El Segundo / CA. (bmi) Beyond Meat Inc., a leader in plant-based meat, is making a strategic shift in pursuit of a more sustainable growth model that emphasizes the achievement of cash flow positive operations.
President and CEO Ethan Brown commented, «Beyond Meat is implementing measures to drive more sustainable growth, emphasizing the achievement of cash flow positive operations within the second half of 2023. While we believe the current headwinds facing our business and category – including record inflation – are transient, our mission, brand, and long-term opportunity endure. To manage through the current environment and realize the opportunity ahead, we are significantly reducing expenses and sharpening our focus on a set of key growth priorities.»
Brown added, «We continue to make strong progress against the levers of mainstream adoption – taste, health, and price – and are steadfastly advancing key strategic partnerships. The global climate crisis underway dictates greater, not less, urgency in the adoption of all solutions of which ours is among the most immediate and powerful. We believe our decision to reduce personnel and expenses throughout the Company, including our leadership group, reflects an appropriate right-sizing of our organization given current economic conditions. We remain confident in our ability to deliver on the long-term growth and impact expected from our global brand.»
Reduction in Force
The Company is reducing its current workforce by approximately 200 employees, representing approximately 19 percent of the Company’s total global workforce.
The Company currently estimates that it will incur one-time cash charges of approximately USD 4 million in connection with the reduction in force, primarily consisting of notice period and severance payments, employee benefits, and related costs. The Company expects that the majority of these charges will be incurred in the fourth quarter of 2022, and that the reduction in force will be substantially complete by the end of 2022, subject to local law and consultation requirements, which may extend the process beyond the end of 2022 in certain countries. The charges the Company expects to incur are subject to assumptions, including local law requirements, and actual charges may differ from the estimate disclosed above.

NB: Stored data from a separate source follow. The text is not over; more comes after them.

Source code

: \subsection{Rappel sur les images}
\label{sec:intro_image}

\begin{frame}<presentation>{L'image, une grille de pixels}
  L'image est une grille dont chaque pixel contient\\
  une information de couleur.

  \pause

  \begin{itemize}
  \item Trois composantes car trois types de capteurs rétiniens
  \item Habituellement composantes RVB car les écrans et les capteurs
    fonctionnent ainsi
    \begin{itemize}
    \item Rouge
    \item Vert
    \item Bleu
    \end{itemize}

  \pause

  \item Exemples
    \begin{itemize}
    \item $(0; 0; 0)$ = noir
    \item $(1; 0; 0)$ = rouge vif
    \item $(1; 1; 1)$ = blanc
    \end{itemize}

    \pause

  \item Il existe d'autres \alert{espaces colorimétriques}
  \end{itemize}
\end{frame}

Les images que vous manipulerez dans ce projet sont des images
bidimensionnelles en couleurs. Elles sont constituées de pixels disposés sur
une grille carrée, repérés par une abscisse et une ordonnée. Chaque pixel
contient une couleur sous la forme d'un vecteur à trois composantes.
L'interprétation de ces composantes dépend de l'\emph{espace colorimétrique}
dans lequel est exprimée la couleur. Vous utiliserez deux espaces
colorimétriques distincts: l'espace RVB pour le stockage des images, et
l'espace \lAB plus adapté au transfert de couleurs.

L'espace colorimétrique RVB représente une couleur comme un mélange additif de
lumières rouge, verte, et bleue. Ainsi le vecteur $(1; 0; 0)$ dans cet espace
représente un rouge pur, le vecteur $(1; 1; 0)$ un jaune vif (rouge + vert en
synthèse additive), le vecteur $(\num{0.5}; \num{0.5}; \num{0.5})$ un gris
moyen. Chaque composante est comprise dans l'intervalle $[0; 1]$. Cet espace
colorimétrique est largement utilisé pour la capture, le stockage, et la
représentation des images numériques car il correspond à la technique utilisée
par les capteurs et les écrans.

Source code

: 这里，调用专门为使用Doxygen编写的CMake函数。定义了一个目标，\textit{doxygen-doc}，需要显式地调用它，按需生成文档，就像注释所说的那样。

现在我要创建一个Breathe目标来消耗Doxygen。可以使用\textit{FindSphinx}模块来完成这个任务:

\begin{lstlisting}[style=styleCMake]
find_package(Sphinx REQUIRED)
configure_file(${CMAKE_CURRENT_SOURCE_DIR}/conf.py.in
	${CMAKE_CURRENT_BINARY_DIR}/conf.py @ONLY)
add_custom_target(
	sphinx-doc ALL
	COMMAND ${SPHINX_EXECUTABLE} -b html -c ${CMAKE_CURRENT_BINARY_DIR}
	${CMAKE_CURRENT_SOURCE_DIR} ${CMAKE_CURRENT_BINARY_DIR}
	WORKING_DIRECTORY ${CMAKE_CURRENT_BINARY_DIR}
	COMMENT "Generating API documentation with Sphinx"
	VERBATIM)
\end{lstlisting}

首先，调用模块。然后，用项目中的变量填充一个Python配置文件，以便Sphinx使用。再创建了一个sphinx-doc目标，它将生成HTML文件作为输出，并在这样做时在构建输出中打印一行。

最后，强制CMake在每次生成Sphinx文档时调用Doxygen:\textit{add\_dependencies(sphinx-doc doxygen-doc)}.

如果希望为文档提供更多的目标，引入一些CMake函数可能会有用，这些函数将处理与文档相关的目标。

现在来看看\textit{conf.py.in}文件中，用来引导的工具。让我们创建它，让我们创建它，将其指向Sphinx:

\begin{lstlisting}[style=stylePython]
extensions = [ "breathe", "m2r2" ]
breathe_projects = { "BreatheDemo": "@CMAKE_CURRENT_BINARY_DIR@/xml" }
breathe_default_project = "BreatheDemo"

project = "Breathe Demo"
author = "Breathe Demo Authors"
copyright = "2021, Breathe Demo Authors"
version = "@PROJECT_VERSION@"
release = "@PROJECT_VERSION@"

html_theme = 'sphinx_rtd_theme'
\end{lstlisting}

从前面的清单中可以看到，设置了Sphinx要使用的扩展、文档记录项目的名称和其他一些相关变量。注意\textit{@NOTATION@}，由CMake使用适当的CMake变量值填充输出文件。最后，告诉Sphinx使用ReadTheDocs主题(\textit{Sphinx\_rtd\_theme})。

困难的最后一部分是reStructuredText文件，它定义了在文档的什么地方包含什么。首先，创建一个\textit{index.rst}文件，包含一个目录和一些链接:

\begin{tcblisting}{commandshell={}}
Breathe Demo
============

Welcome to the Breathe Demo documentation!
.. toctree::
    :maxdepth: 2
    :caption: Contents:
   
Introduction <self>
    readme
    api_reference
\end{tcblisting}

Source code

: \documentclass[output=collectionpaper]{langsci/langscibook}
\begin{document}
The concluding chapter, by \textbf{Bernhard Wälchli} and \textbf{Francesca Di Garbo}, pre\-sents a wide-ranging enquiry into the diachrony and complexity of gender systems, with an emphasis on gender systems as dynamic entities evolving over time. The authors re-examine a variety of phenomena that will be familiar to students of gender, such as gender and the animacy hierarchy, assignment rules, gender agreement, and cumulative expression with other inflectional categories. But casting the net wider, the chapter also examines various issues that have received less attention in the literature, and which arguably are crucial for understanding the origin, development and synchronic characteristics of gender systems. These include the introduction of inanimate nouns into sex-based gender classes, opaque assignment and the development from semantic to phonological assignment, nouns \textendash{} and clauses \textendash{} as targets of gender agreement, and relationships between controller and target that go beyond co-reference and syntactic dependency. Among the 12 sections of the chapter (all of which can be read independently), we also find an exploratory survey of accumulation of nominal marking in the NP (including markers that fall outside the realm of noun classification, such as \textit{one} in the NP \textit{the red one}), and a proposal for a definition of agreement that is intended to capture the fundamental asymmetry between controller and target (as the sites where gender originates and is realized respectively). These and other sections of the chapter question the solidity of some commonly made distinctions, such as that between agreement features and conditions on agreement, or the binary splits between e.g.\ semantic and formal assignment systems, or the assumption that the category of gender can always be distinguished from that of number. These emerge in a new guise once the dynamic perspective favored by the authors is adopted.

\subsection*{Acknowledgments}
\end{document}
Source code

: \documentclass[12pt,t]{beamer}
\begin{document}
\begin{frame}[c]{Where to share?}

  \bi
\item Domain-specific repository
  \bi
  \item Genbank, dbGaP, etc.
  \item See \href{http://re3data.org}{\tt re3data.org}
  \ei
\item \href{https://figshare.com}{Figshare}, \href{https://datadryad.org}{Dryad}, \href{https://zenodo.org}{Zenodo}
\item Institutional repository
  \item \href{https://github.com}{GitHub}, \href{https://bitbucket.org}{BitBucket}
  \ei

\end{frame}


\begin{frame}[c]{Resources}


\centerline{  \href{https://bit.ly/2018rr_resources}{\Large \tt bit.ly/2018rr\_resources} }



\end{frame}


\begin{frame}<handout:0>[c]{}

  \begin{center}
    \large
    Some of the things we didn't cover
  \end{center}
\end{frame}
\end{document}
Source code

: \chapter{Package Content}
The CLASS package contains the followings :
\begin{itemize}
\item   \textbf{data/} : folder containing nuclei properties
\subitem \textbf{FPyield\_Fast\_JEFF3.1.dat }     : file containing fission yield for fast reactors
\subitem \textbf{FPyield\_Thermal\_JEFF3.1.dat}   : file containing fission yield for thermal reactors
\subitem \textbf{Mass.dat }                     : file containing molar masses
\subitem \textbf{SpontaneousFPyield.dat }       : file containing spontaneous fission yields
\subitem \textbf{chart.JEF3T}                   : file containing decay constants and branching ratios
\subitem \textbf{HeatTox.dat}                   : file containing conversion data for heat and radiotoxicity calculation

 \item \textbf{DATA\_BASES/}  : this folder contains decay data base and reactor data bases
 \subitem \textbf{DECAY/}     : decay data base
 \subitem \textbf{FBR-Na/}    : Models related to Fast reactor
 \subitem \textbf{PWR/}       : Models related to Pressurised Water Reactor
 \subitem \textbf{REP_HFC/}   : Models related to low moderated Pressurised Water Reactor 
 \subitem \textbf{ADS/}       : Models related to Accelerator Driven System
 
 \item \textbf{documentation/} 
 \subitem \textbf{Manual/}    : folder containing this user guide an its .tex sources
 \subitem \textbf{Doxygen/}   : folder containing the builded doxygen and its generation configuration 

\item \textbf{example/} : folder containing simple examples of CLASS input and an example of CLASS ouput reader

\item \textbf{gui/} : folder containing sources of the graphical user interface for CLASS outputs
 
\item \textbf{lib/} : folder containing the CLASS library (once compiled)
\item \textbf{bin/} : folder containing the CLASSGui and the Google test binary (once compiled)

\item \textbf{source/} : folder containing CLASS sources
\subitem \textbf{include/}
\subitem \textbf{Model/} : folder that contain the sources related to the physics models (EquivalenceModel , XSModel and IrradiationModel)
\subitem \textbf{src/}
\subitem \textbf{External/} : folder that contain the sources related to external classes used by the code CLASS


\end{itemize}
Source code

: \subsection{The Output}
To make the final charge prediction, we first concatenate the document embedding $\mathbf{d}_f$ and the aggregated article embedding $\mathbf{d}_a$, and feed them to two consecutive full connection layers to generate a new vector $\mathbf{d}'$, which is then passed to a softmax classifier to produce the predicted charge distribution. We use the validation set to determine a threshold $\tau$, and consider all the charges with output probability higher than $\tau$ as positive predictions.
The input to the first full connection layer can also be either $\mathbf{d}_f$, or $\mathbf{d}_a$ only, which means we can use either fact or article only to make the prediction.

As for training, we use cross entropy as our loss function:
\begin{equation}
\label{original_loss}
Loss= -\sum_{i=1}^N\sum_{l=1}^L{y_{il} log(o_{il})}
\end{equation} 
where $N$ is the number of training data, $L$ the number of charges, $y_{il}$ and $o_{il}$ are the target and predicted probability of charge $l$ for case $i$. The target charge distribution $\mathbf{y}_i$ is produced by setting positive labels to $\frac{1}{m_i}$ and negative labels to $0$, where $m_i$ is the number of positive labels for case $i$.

Revision to 2022 Full Year Revenue Outlook
The Company is also reducing its full year revenue outlook. Based upon preliminary results, the Company now expects third quarter 2022 net revenues of approximately USD 82 million, a decrease of approximately 23 percent versus the prior-year period. Full year 2022 net revenues are expected to be in the range of approximately USD 400 million to USD 425 million, representing a decrease of approximately 14 percent to 9 percent compared to the full year 2021. This compares to the Company’s previous expectation of full year 2022 net revenues in the range of USD 470 million to USD 520 million.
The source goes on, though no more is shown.